(The problem) Give again, word for word, every line in the entries below from the line with "supervisión de la seguridad." up to and including the line with "en esta guía|", and no other line.

(Data records)
++++

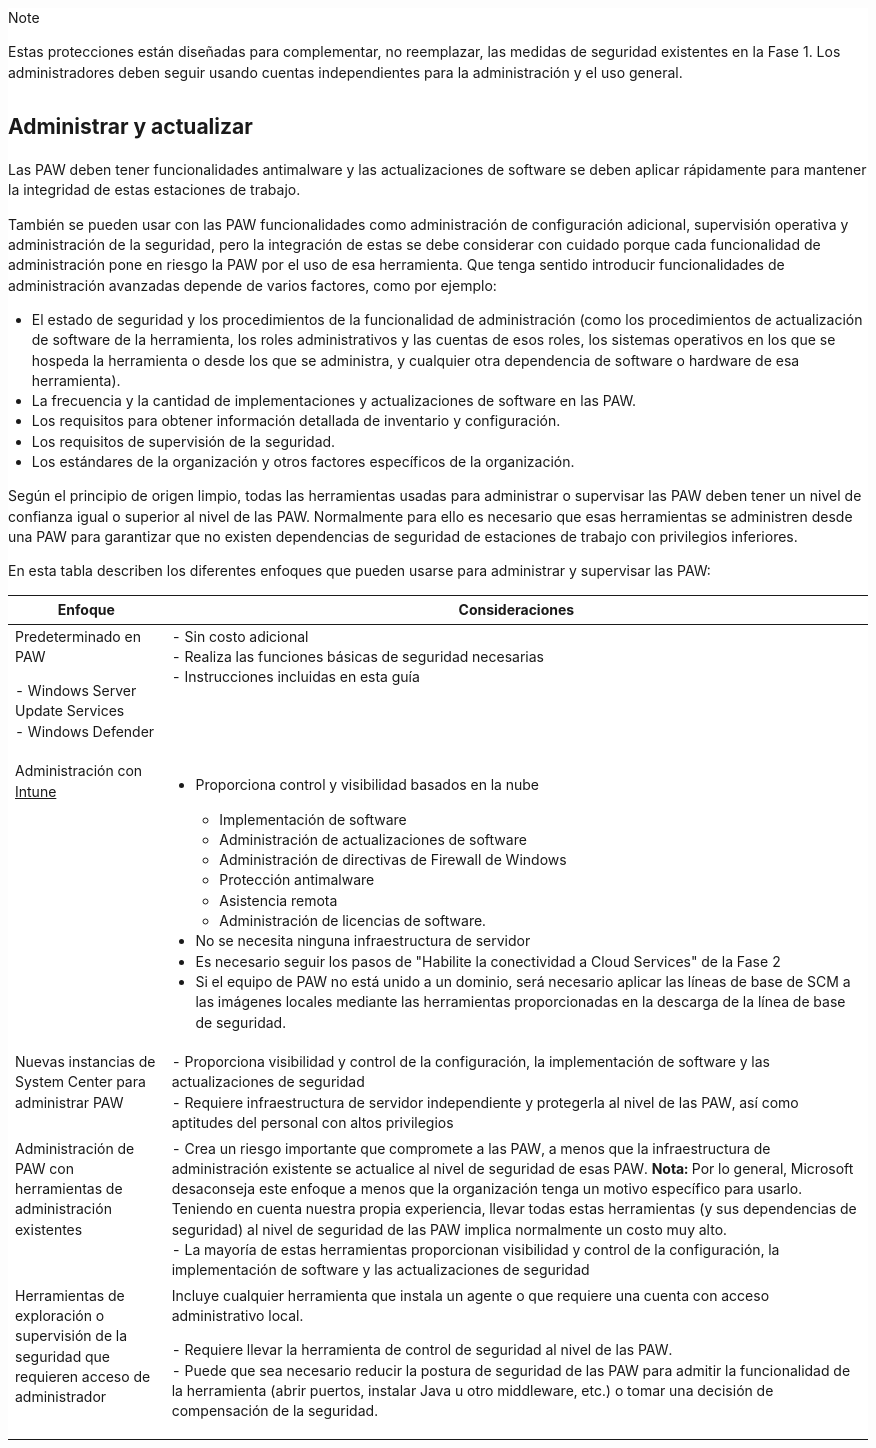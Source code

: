    > [!NOTE]
   > Estas protecciones están diseñadas para complementar, no reemplazar, las medidas de seguridad existentes en la Fase 1.  Los administradores deben seguir usando cuentas independientes para la administración y el uso general.

## <a name="managing-and-updating"></a>Administrar y actualizar

Las PAW deben tener funcionalidades antimalware y las actualizaciones de software se deben aplicar rápidamente para mantener la integridad de estas estaciones de trabajo.

También se pueden usar con las PAW funcionalidades como administración de configuración adicional, supervisión operativa y administración de la seguridad, pero la integración de estas se debe considerar con cuidado porque cada funcionalidad de administración pone en riesgo la PAW por el uso de esa herramienta. Que tenga sentido introducir funcionalidades de administración avanzadas depende de varios factores, como por ejemplo:

* El estado de seguridad y los procedimientos de la funcionalidad de administración (como los procedimientos de actualización de software de la herramienta, los roles administrativos y las cuentas de esos roles, los sistemas operativos en los que se hospeda la herramienta o desde los que se administra, y cualquier otra dependencia de software o hardware de esa herramienta).
* La frecuencia y la cantidad de implementaciones y actualizaciones de software en las PAW.
* Los requisitos para obtener información detallada de inventario y configuración.
* Los requisitos de supervisión de la seguridad.
* Los estándares de la organización y otros factores específicos de la organización.

Según el principio de origen limpio, todas las herramientas usadas para administrar o supervisar las PAW deben tener un nivel de confianza igual o superior al nivel de las PAW. Normalmente para ello es necesario que esas herramientas se administren desde una PAW para garantizar que no existen dependencias de seguridad de estaciones de trabajo con privilegios inferiores.

En esta tabla describen los diferentes enfoques que pueden usarse para administrar y supervisar las PAW:

|Enfoque|Consideraciones|
|------|---------|
|Predeterminado en PAW<p>-   Windows Server Update Services<br />-   Windows Defender|-   Sin costo adicional<br />-   Realiza las funciones básicas de seguridad necesarias<br />-   Instrucciones incluidas en esta guía|
|Administración con [Intune](/mem/intune/)|<ul><li>Proporciona control y visibilidad basados en la nube<p><ul><li>Implementación de software</li><li>Administración de actualizaciones de software</li><li>Administración de directivas de Firewall de Windows</li><li>Protección antimalware</li><li>Asistencia remota</li><li>Administración de licencias de software.</li></ul></li><li>No se necesita ninguna infraestructura de servidor</li><li>Es necesario seguir los pasos de "Habilite la conectividad a Cloud Services" de la Fase 2</li><li>Si el equipo de PAW no está unido a un dominio, será necesario aplicar las líneas de base de SCM a las imágenes locales mediante las herramientas proporcionadas en la descarga de la línea de base de seguridad.</li></ul>|
|Nuevas instancias de System Center para administrar PAW|-   Proporciona visibilidad y control de la configuración, la implementación de software y las actualizaciones de seguridad<br />-   Requiere infraestructura de servidor independiente y protegerla al nivel de las PAW, así como aptitudes del personal con altos privilegios|
|Administración de PAW con herramientas de administración existentes|- Crea un riesgo importante que compromete a las PAW, a menos que la infraestructura de administración existente se actualice al nivel de seguridad de esas PAW. **Nota:**     Por lo general, Microsoft desaconseja este enfoque a menos que la organización tenga un motivo específico para usarlo. Teniendo en cuenta nuestra propia experiencia, llevar todas estas herramientas (y sus dependencias de seguridad) al nivel de seguridad de las PAW implica normalmente un costo muy alto.<br />-   La mayoría de estas herramientas proporcionan visibilidad y control de la configuración, la implementación de software y las actualizaciones de seguridad|
|Herramientas de exploración o supervisión de la seguridad que requieren acceso de administrador|Incluye cualquier herramienta que instala un agente o que requiere una cuenta con acceso administrativo local.<p>-   Requiere llevar la herramienta de control de seguridad al nivel de las PAW.<br />-   Puede que sea necesario reducir la postura de seguridad de las PAW para admitir la funcionalidad de la herramienta (abrir puertos, instalar Java u otro middleware, etc.) o tomar una decisión de compensación de la seguridad.|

++++

(Completed exercise)
* Los requisitos de supervisión de la seguridad.
* Los estándares de la organización y otros factores específicos de la organización.

Según el principio de origen limpio, todas las herramientas usadas para administrar o supervisar las PAW deben tener un nivel de confianza igual o superior al nivel de las PAW. Normalmente para ello es necesario que esas herramientas se administren desde una PAW para garantizar que no existen dependencias de seguridad de estaciones de trabajo con privilegios inferiores.

En esta tabla describen los diferentes enfoques que pueden usarse para administrar y supervisar las PAW:

|Enfoque|Consideraciones|
|------|---------|
|Predeterminado en PAW<p>-   Windows Server Update Services<br />-   Windows Defender|-   Sin costo adicional<br />-   Realiza las funciones básicas de seguridad necesarias<br />-   Instrucciones incluidas en esta guía|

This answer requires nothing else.